Ground truth human activities are not provided, our first step is to make reasonable assumptions about human activities from plug-level power consumption data. 2012-06-03 plugs data is shown below, 12 appliances power consumption data is visualized in red lines against time from 0:00 to 24:00.
Our first goal is to find appliances capable of representing human activities. Thresholds are used to decide the on/off states of their activities. For example, if Dishwasher/Kettle power consumption exceeds 100 w, we say that kitchen work is ongoing.
In our project, we split our data set into train set, validation set and test set. The training set and validation sets are used during training, once training is finished, we run against our test set and verify that the accuracy is sufficient. Specifically, we split data set so that 80% would be training and validation set, 20% would be test set. For training and validation set, we do 10 fold cross-validation and observe statistics including accuracy scores across 10 folds and importance of features. For test set, we apply our classifier on it and show f1-score, confusion matrix and accuracy score.
Different from human occupancy prediction, we only use smart meters power consumption to predict human occupancy, however we evaluate results for two different sets of features.
In the Using smart meters power consumption to predict human occupancy section in Human Occupancy Prediction page, we extracted min, max, range, mean, standard variation, correlation, onoff statistics for each type of four power, as well as sad12, sad13, sad23 across phases of power. We inherit the same features here for comparison.
We scan through a 15 min time window, find the power consumption and increase the count of corresponding power bucket by 1, and use power buckets as features for human activities prediction.
Here is an example, for 2012-06-06 smart meter or plugs data, the power consumption range is 0~2000 w, the time window is 15 min.

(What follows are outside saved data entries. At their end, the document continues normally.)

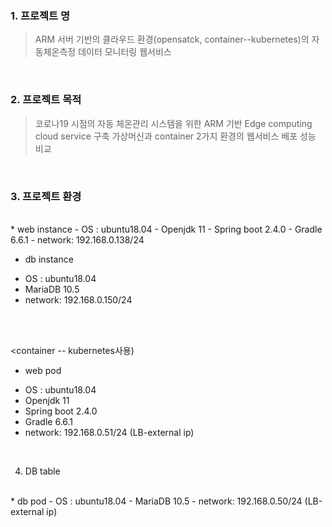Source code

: ### 1. 프로젝트 명 
> ARM 서버 기반의 클라우드 환경(opensatck, container--kubernetes)의 자동체온측정 데이터 모니터링 웹서비스

<br>

### 2. 프로젝트 목적 
> 코로나19 시점의 자동 체온관리 시스템을 위한 ARM 기반 Edge computing cloud service 구축
> 가상머신과 container 2가지 환경의 웹서비스 배포 성능 비교

<br>

### 3. 프로젝트 환경
<br>
<openstack>
* web instance
- OS : ubuntu18.04
- Openjdk 11
- Spring boot 2.4.0
- Gradle 6.6.1
- network: 192.168.0.138/24


<br>
  
* db instance
- OS : ubuntu18.04
- MariaDB 10.5
- network: 192.168.0.150/24


<br>
<br>

<container -- kubernetes사용)
* web pod
- OS : ubuntu18.04
- Openjdk 11
- Spring boot 2.4.0
- Gradle 6.6.1
- network: 192.168.0.51/24 (LB-external ip)

<br>

4. DB table



<br>
* db pod 
- OS : ubuntu18.04
- MariaDB 10.5
- network: 192.168.0.50/24 (LB-external ip)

We construct 40 power buckets, each accommodate up to 50 w. The bar chart is shown below. Six bar charts show the power distribution of six combination of states: No activities, Dishwasher/Kettle+Laptop, Laptop, Entertainment+Laptop, Entertainment+Lamp+Laptop, Lamp. From the bar chart we can see that power consumption is likely to have lower mean and standard deviation with lamp working, but a higher mean and standard deviation when dishwasher/kettle is involved. Thus, with proper classification method trained on these features, it is prospective to achieve good classification results.
Also, as what we have implemented in human occupancy prediction, to make sure that the classifier is not overfitting the data, we divide the data into training, validation and test sets.

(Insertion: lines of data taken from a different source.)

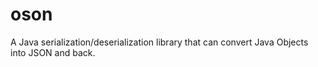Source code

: # oson
A Java serialization/deserialization library that can convert Java Objects into JSON and back.
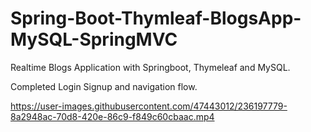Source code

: # Spring-Boot-Thymleaf-BlogsApp-MySQL-SpringMVC
Realtime Blogs Application with Springboot, Thymeleaf and MySQL.

Completed Login Signup and navigation flow.



https://user-images.githubusercontent.com/47443012/236197779-8a2948ac-70d8-420e-86c9-f849c60cbaac.mp4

We have more than 23000 sets of data this time. Firstly we use 80% data to train the model and verify the model using the 10-cross validation. Then we test the model with the remaining 20% of data, which is the test set.
The figure below shows the 10-cross validation results of using MLP, KNN, SVM and Random Forest. We can see that the Random Forest still gives the best performance of prediction, which has 85% average accuracy and 0.0006 variation, KNN is the runner-up, which gives 82% average accuracy. The performance of MLP only has 66% average accuracy. For SVM, even though it gives 63% average accuracy, but we can easily find from the figure that it gives almost totally incorrect result for one set of validation data, which is really unacceptable.
We using the similar way to train and test the 4 classifiers and predict the human activities. Compared to the features we use in the previous prediction methods, the features we use here look more straightforward for predicting the human activities. We generate the power distribution features by slicing the power consumption into 80 power slots in order to let the power consumption of different appliances fall into different slots. The prediction result by this method gives a similar performance with the previous one.
We can see that the Random Forest gives the best performance of prediction, which has 80% average accuracy and 0.0006 variation, KNN is the runner-up, which gives 78% average accuracy. The performance of MLP and SVM have some improvement. MLP gives a 74% average accuracy and SVM has 71%. Importantly, SVM does not have the similar problem we find in the previous method.
The two methods are based on two ways to get features. The first one tries to use absolute value and variablity of power consumption as feature and the second one tries to get into the power consumption and use the power distribution information. However, the results present that the two methods give out similar prediction accuracy. In detail, the first method has higher best prediction accuracy but the prediction is less stable than that of the second method.